El escenario político de cara a las próximas elecciones presidenciales expone una profunda fragilidad para el oficialismo. De acuerdo con el último Monitor Sociopolítico y Electoral elaborado por el Observatorio de Psicología Social Aplicada (OPSA) de la UBA, el 61% de los ciudadanos consultados en julio afirmó que desea un cambio de gestión en 2027.
El contundente rechazo en las urnas encuentra su origen en un modelo económico que, lejos de estabilizar la situación, no ha dado ninguna muestra de mejora estructural. Por el contrario, la realidad diaria de los argentinos se ve golpeada por una inflación que vuelve a presionar los bolsillos, un goteo incesante de despidos masivos y el cierre definitivo de pequeñas y medianas empresas. Sin paritarias ni aumentos salariales reales que logren recomponer el poder adquisitivo destruido, el descontento social se consolida.
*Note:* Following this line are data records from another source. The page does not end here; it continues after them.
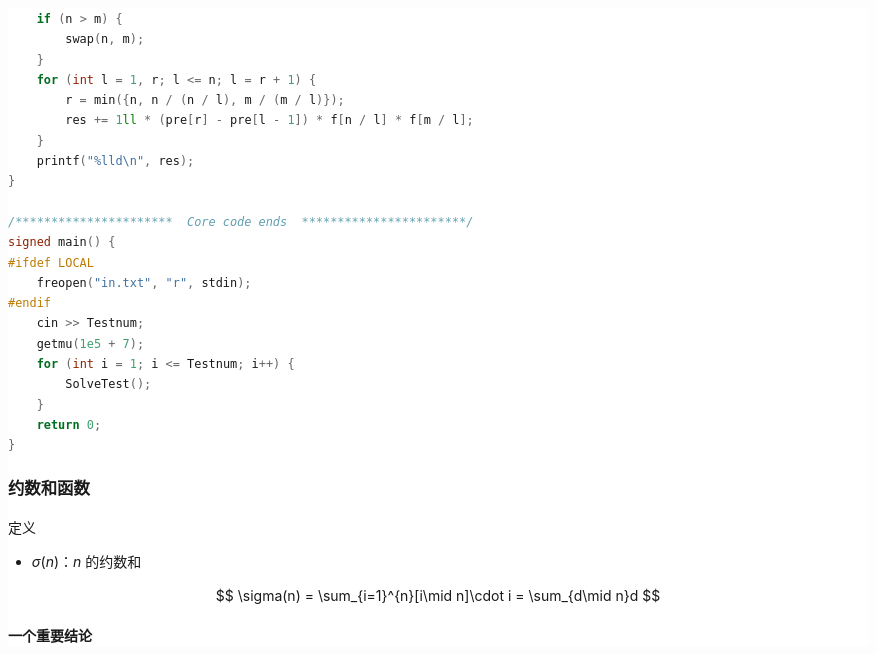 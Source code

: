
 ```cpp
    if (n > m) {
        swap(n, m);
    }
    for (int l = 1, r; l <= n; l = r + 1) {
        r = min({n, n / (n / l), m / (m / l)});
        res += 1ll * (pre[r] - pre[l - 1]) * f[n / l] * f[m / l];
    }
    printf("%lld\n", res);
}

/**********************  Core code ends  ***********************/
signed main() {
#ifdef LOCAL
    freopen("in.txt", "r", stdin);
#endif
    cin >> Testnum;
    getmu(1e5 + 7);
    for (int i = 1; i <= Testnum; i++) {
        SolveTest();
    }
    return 0;
}
```



### 约数和函数

定义

- $\sigma(n)$：$n$ 的约数和

$$
\sigma(n) = \sum_{i=1}^{n}[i\mid n]\cdot i = \sum_{d\mid n}d
$$

#### 一个重要结论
A pesar de que el informe técnico advierte que esta pérdida de apoyo oficialista todavía está dispersa y no se traduce de manera lineal en un liderazgo opositor dominante, la precariedad del Gobierno de cara a la disputa electoral es un hecho insoslayable. La capacidad de retención de sus propios votantes históricos será el principal obstáculo para La Libertad Avanza si la crisis socioeconómica continúa profundizándose.